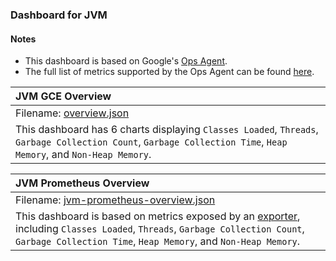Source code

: ### Dashboard for JVM

#### Notes

- This dashboard is based on Google's [Ops Agent](https://cloud.google.com/stackdriver/docs/solutions/agents/ops-agent).
- The full list of metrics supported by the Ops Agent can be found [here](https://cloud.google.com/stackdriver/docs/solutions/agents/ops-agent/third-party/jvm#monitored-metrics).

|JVM GCE Overview|
|:------------------|
|Filename: [overview.json](overview.json)|
|This dashboard has 6 charts displaying `Classes Loaded`, `Threads`, `Garbage Collection Count`, `Garbage Collection Time`, `Heap Memory`, and `Non-Heap Memory`.|

|JVM Prometheus Overview|
|:------------------|
|Filename: [jvm-prometheus-overview.json](jvm-prometheus-overview.json)|
|This dashboard is based on metrics exposed by an [exporter](https://github.com/prometheus/jmx_exporter), including `Classes Loaded`, `Threads`, `Garbage Collection Count`, `Garbage Collection Time`, `Heap Memory`, and `Non-Heap Memory`.|
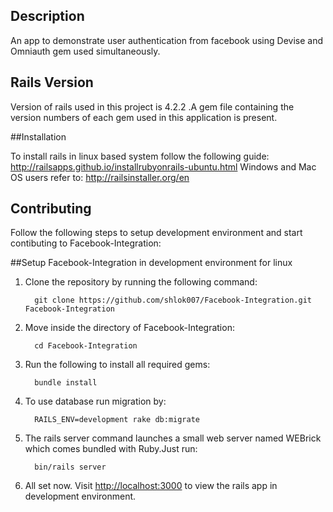 

## Description

An app to demonstrate user authentication from facebook using Devise and Omniauth gem used simultaneously.

## Rails Version
Version of rails used in this project is 4.2.2 .A gem file containing the version numbers of each gem used in this application is present. 

##Installation

To install rails in linux based system follow the following guide: http://railsapps.github.io/installrubyonrails-ubuntu.html
Windows and Mac OS users refer to: http://railsinstaller.org/en 

## Contributing
Follow the following steps to setup development environment and start contibuting to Facebook-Integration:

##Setup Facebook-Integration in development environment for linux

1. Clone the repository by running the following command:     
  
         git clone https://github.com/shlok007/Facebook-Integration.git Facebook-Integration

2. Move inside the directory of Facebook-Integration:
         
         cd Facebook-Integration

3. Run the following to install all required gems:
         
         bundle install

4. To use database run migration by:
         
         RAILS_ENV=development rake db:migrate

5. The rails server command launches a small web server named WEBrick which comes bundled with Ruby.Just run:
         
         bin/rails server

6. All set now. Visit [http://localhost:3000][localhost] to view the rails app in development environment.

[localhost]: http://localhost:3000
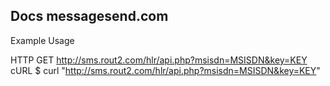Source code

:## Docs messagesend.com

Example Usage

HTTP GET
http://sms.rout2.com/hlr/api.php?msisdn=MSISDN&key=KEY 
cURL
$ curl "http://sms.rout2.com/hlr/api.php?msisdn=MSISDN&key=KEY" 
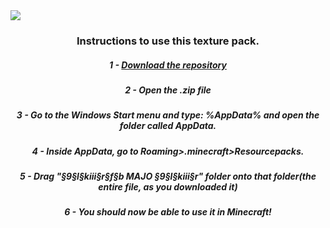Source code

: <img src="https://igorkowalczyk.github.io/txt/%C2%A79%C2%A7l%C2%A7kiii%C2%A7r%C2%A7f%C2%A7b%20MAJO%20%C2%A79%C2%A7l%C2%A7kiii%C2%A7r/pack.png">

<h3 align="center">Instructions to use this texture pack.</h3>
<h5 align="center">1 - <a href="https://github.com/IgorKowalczyk/txt/archive/master.zip">Download the repository</a></h5><h5 align="center">2 - Open the .zip file</h5><h5 align="center"> 3 - Go to the Windows Start menu and type: %AppData% and open the folder called AppData.</h5><h5 align="center"> 4 - Inside AppData, go to Roaming>.minecraft>Resourcepacks.</h5><h5 align="center"> 5 - Drag "§9§l§kiii§r§f§b MAJO §9§l§kiii§r" folder onto that folder(the entire file, as you downloaded it)</h5><h5 align="center"> 6 - You should now be able to use it in Minecraft!</h5>
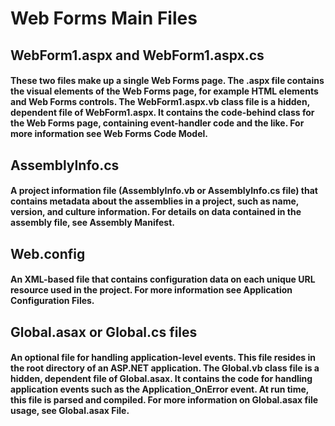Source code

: # Web Forms Main Files

## WebForm1.aspx and WebForm1.aspx.cs
#### These two files make up a single Web Forms page. The .aspx file contains the visual elements of the Web Forms page, for example HTML elements and Web Forms controls. The WebForm1.aspx.vb class file is a hidden, dependent file of WebForm1.aspx. It contains the code-behind class for the Web Forms page, containing event-handler code and the like. For more information see Web Forms Code Model.

## AssemblyInfo.cs
#### A project information file (AssemblyInfo.vb or AssemblyInfo.cs file) that contains metadata about the assemblies in a project, such as name, version, and culture information. For details on data contained in the assembly file, see Assembly Manifest.

## Web.config
#### An XML-based file that contains configuration data on each unique URL resource used in the project. For more information see Application Configuration Files.

## Global.asax or Global.cs files
#### An optional file for handling application-level events. This file resides in the root directory of an ASP.NET application. The Global.vb class file is a hidden, dependent file of Global.asax. It contains the code for handling application events such as the Application_OnError event. At run time, this file is parsed and compiled. For more information on Global.asax file usage, see Global.asax File.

# # # # #

WHAT YOU NEED TO DO:
The data above needs to be retyped exactly, with the images left out.

RESULT:
Source code

: ### Dashboard for JVM

#### Notes

- This dashboard is based on Google's [Ops Agent](https://cloud.google.com/stackdriver/docs/solutions/agents/ops-agent).
- The full list of metrics supported by the Ops Agent can be found [here](https://cloud.google.com/stackdriver/docs/solutions/agents/ops-agent/third-party/jvm#monitored-metrics).

|JVM GCE Overview|
|:------------------|
|Filename: [overview.json](overview.json)|
|This dashboard has 6 charts displaying `Classes Loaded`, `Threads`, `Garbage Collection Count`, `Garbage Collection Time`, `Heap Memory`, and `Non-Heap Memory`.|

|JVM Prometheus Overview|
|:------------------|
|Filename: [jvm-prometheus-overview.json](jvm-prometheus-overview.json)|
|This dashboard is based on metrics exposed by an [exporter](https://github.com/prometheus/jmx_exporter), including `Classes Loaded`, `Threads`, `Garbage Collection Count`, `Garbage Collection Time`, `Heap Memory`, and `Non-Heap Memory`.|

## Description

An app to demonstrate user authentication from facebook using Devise and Omniauth gem used simultaneously.

## Rails Version
Version of rails used in this project is 4.2.2 .A gem file containing the version numbers of each gem used in this application is present. 

##Installation

To install rails in linux based system follow the following guide: http://railsapps.github.io/installrubyonrails-ubuntu.html
Windows and Mac OS users refer to: http://railsinstaller.org/en 

## Contributing
Follow the following steps to setup development environment and start contibuting to Facebook-Integration:

##Setup Facebook-Integration in development environment for linux

1. Clone the repository by running the following command:     
  
         git clone https://github.com/shlok007/Facebook-Integration.git Facebook-Integration

2. Move inside the directory of Facebook-Integration:
         
         cd Facebook-Integration

3. Run the following to install all required gems:
         
         bundle install

4. To use database run migration by:
         
         RAILS_ENV=development rake db:migrate

5. The rails server command launches a small web server named WEBrick which comes bundled with Ruby.Just run:
         
         bin/rails server

6. All set now. Visit [http://localhost:3000][localhost] to view the rails app in development environment.

[localhost]: http://localhost:3000
Source code

:## Docs messagesend.com

Example Usage

HTTP GET
http://sms.rout2.com/hlr/api.php?msisdn=MSISDN&key=KEY 
cURL
$ curl "http://sms.rout2.com/hlr/api.php?msisdn=MSISDN&key=KEY" 
Source code

: <img src="https://igorkowalczyk.github.io/txt/%C2%A79%C2%A7l%C2%A7kiii%C2%A7r%C2%A7f%C2%A7b%20MAJO%20%C2%A79%C2%A7l%C2%A7kiii%C2%A7r/pack.png">

<h3 align="center">Instructions to use this texture pack.</h3>
<h5 align="center">1 - <a href="https://github.com/IgorKowalczyk/txt/archive/master.zip">Download the repository</a></h5><h5 align="center">2 - Open the .zip file</h5><h5 align="center"> 3 - Go to the Windows Start menu and type: %AppData% and open the folder called AppData.</h5><h5 align="center"> 4 - Inside AppData, go to Roaming>.minecraft>Resourcepacks.</h5><h5 align="center"> 5 - Drag "§9§l§kiii§r§f§b MAJO §9§l§kiii§r" folder onto that folder(the entire file, as you downloaded it)</h5><h5 align="center"> 6 - You should now be able to use it in Minecraft!</h5>
Source code

: # Web Forms Main Files

## WebForm1.aspx and WebForm1.aspx.cs
#### These two files make up a single Web Forms page. The .aspx file contains the visual elements of the Web Forms page, for example HTML elements and Web Forms controls. The WebForm1.aspx.vb class file is a hidden, dependent file of WebForm1.aspx. It contains the code-behind class for the Web Forms page, containing event-handler code and the like. For more information see Web Forms Code Model.

## AssemblyInfo.cs
#### A project information file (AssemblyInfo.vb or AssemblyInfo.cs file) that contains metadata about the assemblies in a project, such as name, version, and culture information. For details on data contained in the assembly file, see Assembly Manifest.

## Web.config
#### An XML-based file that contains configuration data on each unique URL resource used in the project. For more information see Application Configuration Files.

## Global.asax or Global.cs files
#### An optional file for handling application-level events. This file resides in the root directory of an ASP.NET application. The Global.vb class file is a hidden, dependent file of Global.asax. It contains the code for handling application events such as the Application_OnError event. At run time, this file is parsed and compiled. For more information on Global.asax file usage, see Global.asax File.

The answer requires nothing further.